DERECOGNITION BY ROBERT PARKER
One of the biggest sore spots in Taiwan’s historical friendship with the US came in 1979 when US president Jimmy Carter broke off formal diplomatic relations with Taiwan’s Republic of China (ROC) government so that the US could establish relations with the People’s Republic of China (PRC). Taiwan’s derecognition came purely at China’s insistence, and the US took the deal.
Derecognition portrays the Carter administration as on the verge of casting Taiwan into a diplomatic wasteland, a process stopped by Taiwan’s friends in the US Congress and intense lobbying efforts, including those of Taiwan’s international business community. Author Robert Parker is the man who took up the presidency of the American Chamber of Commerce in Taipei (AmCham) the very day that derecognition went into effect on Jan. 1, 1979.
With AmCham’s weight behind him, Parker became a forceful and vocal advocate for Taiwan’s cause at a time when it badly needed international friends. The Taiwanese gave him nicknames like “the underground ambassador” and “Taiwan’s son-in-law.” Parker says that this new book was only produced after much urging from his peers.

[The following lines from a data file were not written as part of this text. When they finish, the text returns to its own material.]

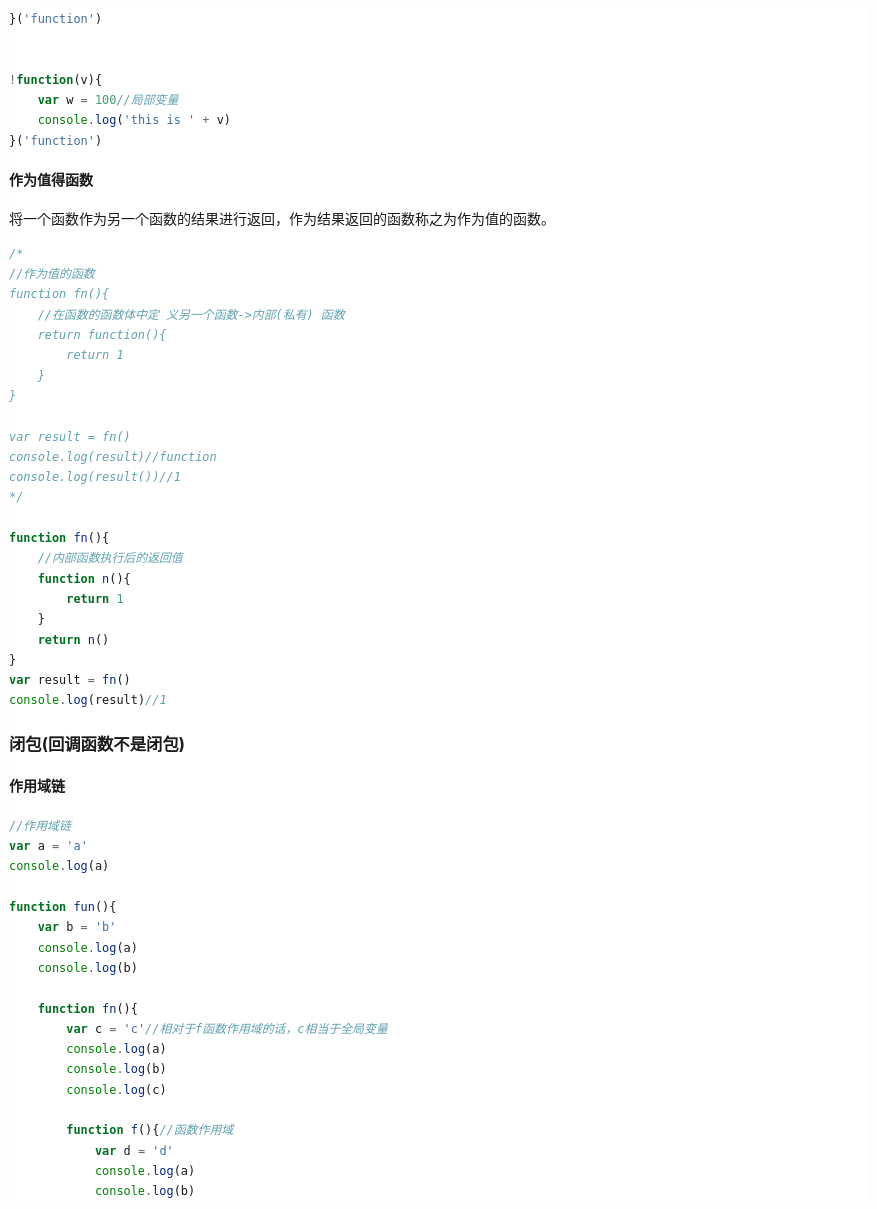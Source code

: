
 ```js
}('function')


!function(v){
    var w = 100//局部变量
    console.log('this is ' + v)
}('function')
```



#### 作为值得函数

将一个函数作为另一个函数的结果进行返回，作为结果返回的函数称之为作为值的函数。

```js
/*
//作为值的函数
function fn(){
    //在函数的函数体中定 义另一个函数->内部(私有) 函数
    return function(){
        return 1
    }
}

var result = fn()
console.log(result)//function
console.log(result())//1
*/

function fn(){
    //内部函数执行后的返回值
    function n(){
        return 1
    }
    return n()
}
var result = fn()
console.log(result)//1
```



### 闭包(回调函数不是闭包)

#### 作用域链

```js
//作用域链
var a = 'a'
console.log(a)

function fun(){
    var b = 'b'
    console.log(a)
    console.log(b)

    function fn(){
        var c = 'c'//相对于f函数作用域的话，c相当于全局变量
        console.log(a)
        console.log(b)
        console.log(c)

        function f(){//函数作用域
            var d = 'd'
            console.log(a)
            console.log(b)
```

It will not be the final word on derecognition but it is an indispensable record of events.
CHRISTIAN MISSION IN SEVENTEENTH-CENTURY TAIWAN BY CHRISTOPHER JOBY
Christopher Joby’s Christian Mission in Seventeenth-Century Taiwan: A Reception History of Texts, Beliefs and Practices zooms in on a period in Taiwan’s history that most people here knows the outlines of: The occupation from 1624 to 1662 of the southwest by the Dutch East India Company (VOC) and of part of the north by the Spanish between 1626 and 1642, and their attempts to convert the island’s indigenous inhabitants.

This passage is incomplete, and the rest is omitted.